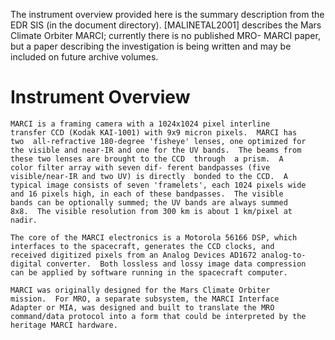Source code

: 
 
The instrument overview provided here is the summary description from
the EDR SIS (in the document directory).  [MALINETAL2001] describes
the Mars Climate Orbiter MARCI; currently there is no published MRO-
MARCI paper, but a paper describing the investigation is being written
and may be included on future archive volumes.
 
  Instrument Overview
  ===================
    MARCI is a framing camera with a 1024x1024 pixel interline
    transfer CCD (Kodak KAI-1001) with 9x9 micron pixels.  MARCI has
    two  all-refractive 180-degree 'fisheye' lenses, one optimized for
    the visible and near-IR and one for the UV bands.  The beams from
    these two lenses are brought to the CCD  through  a prism.  A
    color filter array with seven dif- ferent bandpasses (five
    visible/near-IR and two UV) is directly  bonded to the CCD.  A
    typical image consists of seven 'framelets', each 1024 pixels wide
    and 16 pixels high, in each of these bandpasses.  The visible
    bands can be optionally summed; the UV bands are always summed
    8x8.  The visible resolution from 300 km is about 1 km/pixel at
    nadir.
 
    The core of the MARCI electronics is a Motorola 56166 DSP, which
    interfaces to the spacecraft, generates the CCD clocks, and
    received digitized pixels from an Analog Devices AD1672 analog-to-
    digital converter.  Both lossless and lossy image data compression
    can be applied by software running in the spacecraft computer.
 
    MARCI was originally designed for the Mars Climate Orbiter
    mission.  For MRO, a separate subsystem, the MARCI Interface
    Adapter or MIA, was designed and built to translate the MRO
    command/data protocol into a form that could be interpreted by the
    heritage MARCI hardware.

        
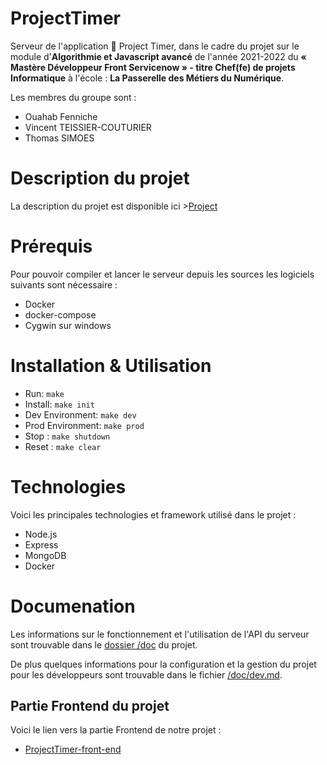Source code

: # ProjectTimer
Serveur de l'application :notebook_with_decorative_cover: Project Timer, dans le cadre du projet sur le module d'**Algorithmie et Javascript avancé** de l'année 2021-2022 du **« Mastère  Développeur Front Servicenow »  - titre Chef(fe) de projets Informatique** à l'école : **La Passerelle des Métiers du Numérique**.


Les membres du groupe sont :
- Ouahab Fenniche
- Vincent TEISSIER-COUTURIER
- Thomas SIMOES

# Description du projet

La description du projet est disponible ici >[Project](Project.md)


# Prérequis
Pour pouvoir compiler et lancer le serveur depuis les sources les logiciels suivants sont nécessaire :
- Docker
- docker-compose
- Cygwin sur windows

# Installation & Utilisation
- Run: `make`
- Install: `make init`
- Dev Environment: `make dev`
- Prod Environment: `make prod`
- Stop : `make shutdown`
- Reset : `make clear`

# Technologies

Voici les principales technologies et framework utilisé dans le projet :
- Node.js
- Express
- MongoDB
- Docker


# Documenation

Les informations sur le fonctionnement et l'utilisation de l'API du serveur sont trouvable dans le [dossier /doc](./doc) du projet.

De plus quelques informations pour la configuration et la gestion du projet pour les développeurs sont trouvable dans le fichier [/doc/dev.md](./doc/dev.md).

## Partie Frontend du projet

Voici le lien vers la partie Frontend de notre projet :
- [ProjectTimer-front-end](https://github.com/arkpery/ProjectTimer-front-end)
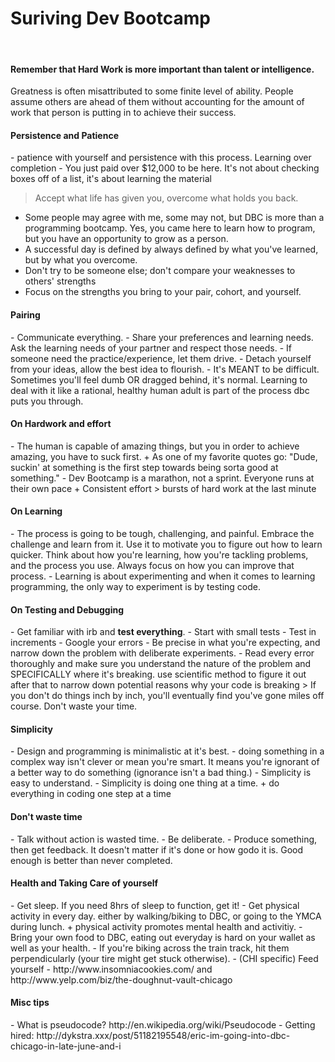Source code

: Suriving Dev Bootcamp
=========
<br>
<h4>Remember that Hard Work is more important than talent or intelligence.</h4>
<p>Greatness is often misattributed to some finite level of ability. People assume others are ahead of them without accounting for the amount of work that person is putting in to achieve their success.</p> 
<h4>Persistence and Patience </h4>
 - patience with yourself and persistence with this process. 
Learning over completion
 - You just paid over $12,000 to be here. It's not about checking boxes off of a list, it's about learning the material

>Accept what life has given you, overcome what holds you back.

 - Some people may agree with me, some may not, but DBC is more than a programming bootcamp. Yes, you came here to learn how to program, but you have an opportunity to grow as a person. 
 - A successful day is defined by always defined by what you've learned, but by what you overcome. 
 - Don't try to be someone else; don't compare your weaknesses to others' strengths
 - Focus on the strengths you bring to your pair, cohort, and yourself. 

<h4>Pairing</h4>
 - Communicate everything.
 - Share your preferences and learning needs. Ask the learning needs of your partner and respect those needs. 
 - If someone need the practice/experience, let them drive.
 - Detach yourself from your ideas, allow the best idea to flourish.
 - It's MEANT to be difficult. Sometimes you'll feel dumb OR dragged behind, it's normal. Learning to deal with it like a rational, healthy human adult is part of the process dbc puts you through.

<h4>On Hardwork and effort</h4>
 - The human is capable of amazing things, but you in order to achieve amazing, you have to suck first.
   + As one of my favorite quotes go: "Dude, suckin' at something is the first step towards being sorta good at something."
 - Dev Bootcamp is a marathon, not a sprint. Everyone runs at their own pace
   + Consistent effort > bursts of hard work at the last minute

<h4>On Learning</h4>
 - The process is going to be tough, challenging, and painful. Embrace the challenge and learn from it. Use it to motivate you to figure out how to learn quicker. Think about how you're learning, how you're tackling problems, and the process you use. Always focus on how you can improve that process.
 - Learning is about experimenting and when it comes to learning programming, the only way to experiment is by testing code. 

<h4>On Testing and Debugging</h4>
 - Get familiar with irb and <strong>test everything</strong>.
 - Start with small tests
 - Test in increments
 - Google your errors
 - Be precise in what you're expecting, and narrow down the problem with deliberate experiments.
 - Read every error thoroughly and make sure you understand the nature of the problem and SPECIFICALLY where it's breaking. use scientific method to figure it out after that to narrow down potential reasons why your code is breaking 
> If you don't do things inch by inch, you'll eventually find you've gone miles off course. Don't waste your time. 

<h4>Simplicity</h4>
 - Design and programming is minimalistic at it's best. 
 - doing something in a complex way isn't clever or mean you're smart. It means you're ignorant of a better way to do something (ignorance isn't a bad thing.)
 - Simplicity is easy to understand. 
 - Simplicity is doing one thing at a time. 
  + do everything in coding one step at a time
  
<h4>Don't waste time</h4>
 - Talk without action is wasted time. 
 - Be deliberate.
 - Produce something, then get feedback. It doesn't matter if it's done or how godo it is. Good enough is better than never completed.

<h4>Health and Taking Care of yourself</h4>
 - Get sleep. If you need 8hrs of sleep to function, get it!
 - Get physical activity in every day. either by walking/biking to DBC, or going to the YMCA during lunch.
   + physical activity promotes mental health and activitiy.
 - Bring your own food to DBC, eating out everyday is hard on your wallet as well as your health.
 - If you're biking across the train track, hit them perpendicularly (your tire might get stuck otherwise).
 - (CHI specific) Feed yourself - http://www.insomniacookies.com/ and http://www.yelp.com/biz/the-doughnut-vault-chicago

<h4>Misc tips</h4>
 - What is pseudocode? http://en.wikipedia.org/wiki/Pseudocode
 - Getting hired: http://dykstra.xxx/post/51182195548/eric-im-going-into-dbc-chicago-in-late-june-and-i
 
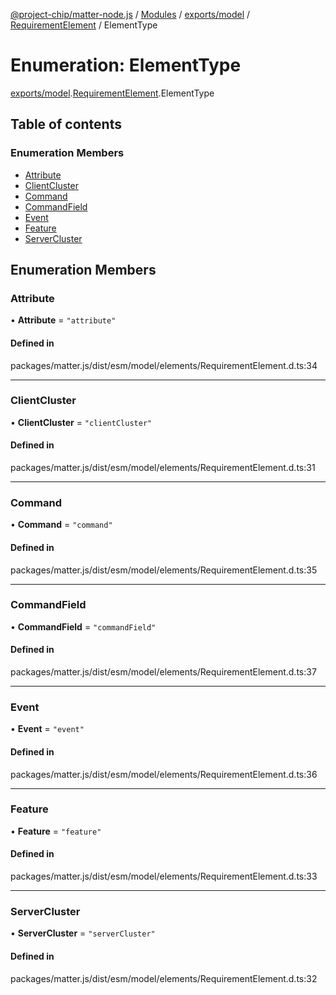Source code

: [@project-chip/matter-node.js](../README.md) / [Modules](../modules.md) / [exports/model](../modules/exports_model.md) / [RequirementElement](../modules/exports_model.RequirementElement.md) / ElementType

# Enumeration: ElementType

[exports/model](../modules/exports_model.md).[RequirementElement](../modules/exports_model.RequirementElement.md).ElementType

## Table of contents

### Enumeration Members

- [Attribute](exports_model.RequirementElement.ElementType.md#attribute)
- [ClientCluster](exports_model.RequirementElement.ElementType.md#clientcluster)
- [Command](exports_model.RequirementElement.ElementType.md#command)
- [CommandField](exports_model.RequirementElement.ElementType.md#commandfield)
- [Event](exports_model.RequirementElement.ElementType.md#event)
- [Feature](exports_model.RequirementElement.ElementType.md#feature)
- [ServerCluster](exports_model.RequirementElement.ElementType.md#servercluster)

## Enumeration Members

### Attribute

• **Attribute** = ``"attribute"``

#### Defined in

packages/matter.js/dist/esm/model/elements/RequirementElement.d.ts:34

___

### ClientCluster

• **ClientCluster** = ``"clientCluster"``

#### Defined in

packages/matter.js/dist/esm/model/elements/RequirementElement.d.ts:31

___

### Command

• **Command** = ``"command"``

#### Defined in

packages/matter.js/dist/esm/model/elements/RequirementElement.d.ts:35

___

### CommandField

• **CommandField** = ``"commandField"``

#### Defined in

packages/matter.js/dist/esm/model/elements/RequirementElement.d.ts:37

___

### Event

• **Event** = ``"event"``

#### Defined in

packages/matter.js/dist/esm/model/elements/RequirementElement.d.ts:36

___

### Feature

• **Feature** = ``"feature"``

#### Defined in

packages/matter.js/dist/esm/model/elements/RequirementElement.d.ts:33

___

### ServerCluster

• **ServerCluster** = ``"serverCluster"``

#### Defined in

packages/matter.js/dist/esm/model/elements/RequirementElement.d.ts:32

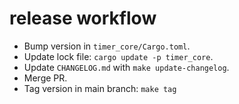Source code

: # release workflow

- Bump version in `timer_core/Cargo.toml`.
- Update lock file: `cargo update -p timer_core`.
- Update `CHANGELOG.md` with `make update-changelog`.
- Merge PR.
- Tag version in main branch: `make tag`
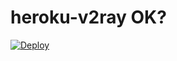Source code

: # heroku-v2ray OK?
 [![Deploy](https://www.herokucdn.com/deploy/button.png)](https://heroku.com/deploy)

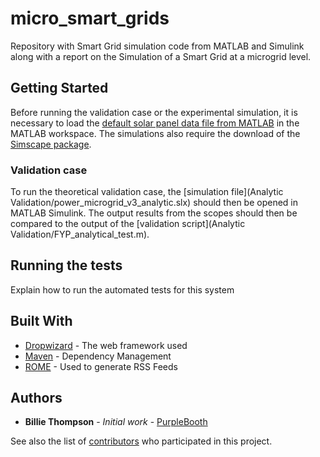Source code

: # micro_smart_grids

Repository with Smart Grid simulation code from MATLAB and Simulink along with a report on the Simulation of a Smart Grid at a microgrid level.

## Getting Started

Before running the validation case or the experimental simulation, it is necessary to load the [default solar panel data file from MATLAB](Simulation/default_PV_data.mat) in the MATLAB workspace. The simulations also require the download of the [Simscape package](https://www.mathworks.com/products/simscape.html).

### Validation case

To run the theoretical validation case, the [simulation file](Analytic Validation/power_microgrid_v3_analytic.slx) should then be opened in MATLAB Simulink. The output results from the scopes should then be compared to the output of the [validation script](Analytic Validation/FYP_analytical_test.m).

## Running the tests

Explain how to run the automated tests for this system




## Built With

* [Dropwizard](http://www.dropwizard.io/1.0.2/docs/) - The web framework used
* [Maven](https://maven.apache.org/) - Dependency Management
* [ROME](https://rometools.github.io/rome/) - Used to generate RSS Feeds


## Authors

* **Billie Thompson** - *Initial work* - [PurpleBooth](https://github.com/PurpleBooth)

See also the list of [contributors](https://github.com/your/project/contributors) who participated in this project.

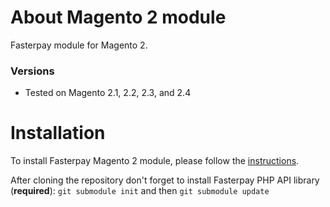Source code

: # About Magento 2 module
Fasterpay module for Magento 2.


### Versions
* Tested on Magento 2.1, 2.2, 2.3, and 2.4

# Installation
To install Fasterpay Magento 2 module, please follow the [instructions](https://docs.fasterpay.com/integration/plugins/magento).

After cloning the repository don't forget to install Fasterpay PHP API library (**required**):
`git submodule init` and then `git submodule update`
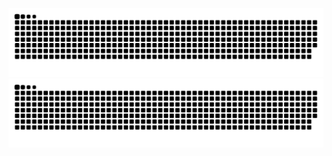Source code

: ![GitHub Snake Light](https://github.com/undrivendev/undrivendev/blob/output/github-contribution-grid-snake-dark.svg#gh-light-mode-only)
![GitHub Snake dark](https://github.com/undrivendev/undrivendev/blob/output/github-contribution-grid-snake.svg#gh-dark-mode-only)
----------------------------------------
* _AIM OF THE TASK_: Would you retype the lines above from the one with "- You just paid" down to the one with "<h4>On Testing and Debugging</h4>", word for word, both ends included and no other lines?

* _RESPONSE_:
 - You just paid over $12,000 to be here. It's not about checking boxes off of a list, it's about learning the material

>Accept what life has given you, overcome what holds you back.

 - Some people may agree with me, some may not, but DBC is more than a programming bootcamp. Yes, you came here to learn how to program, but you have an opportunity to grow as a person. 
 - A successful day is defined by always defined by what you've learned, but by what you overcome. 
 - Don't try to be someone else; don't compare your weaknesses to others' strengths
 - Focus on the strengths you bring to your pair, cohort, and yourself. 

<h4>Pairing</h4>
 - Communicate everything.
 - Share your preferences and learning needs. Ask the learning needs of your partner and respect those needs. 
 - If someone need the practice/experience, let them drive.
 - Detach yourself from your ideas, allow the best idea to flourish.
 - It's MEANT to be difficult. Sometimes you'll feel dumb OR dragged behind, it's normal. Learning to deal with it like a rational, healthy human adult is part of the process dbc puts you through.

<h4>On Hardwork and effort</h4>
 - The human is capable of amazing things, but you in order to achieve amazing, you have to suck first.
   + As one of my favorite quotes go: "Dude, suckin' at something is the first step towards being sorta good at something."
 - Dev Bootcamp is a marathon, not a sprint. Everyone runs at their own pace
   + Consistent effort > bursts of hard work at the last minute

<h4>On Learning</h4>
 - The process is going to be tough, challenging, and painful. Embrace the challenge and learn from it. Use it to motivate you to figure out how to learn quicker. Think about how you're learning, how you're tackling problems, and the process you use. Always focus on how you can improve that process.
 - Learning is about experimenting and when it comes to learning programming, the only way to experiment is by testing code. 

<h4>On Testing and Debugging</h4>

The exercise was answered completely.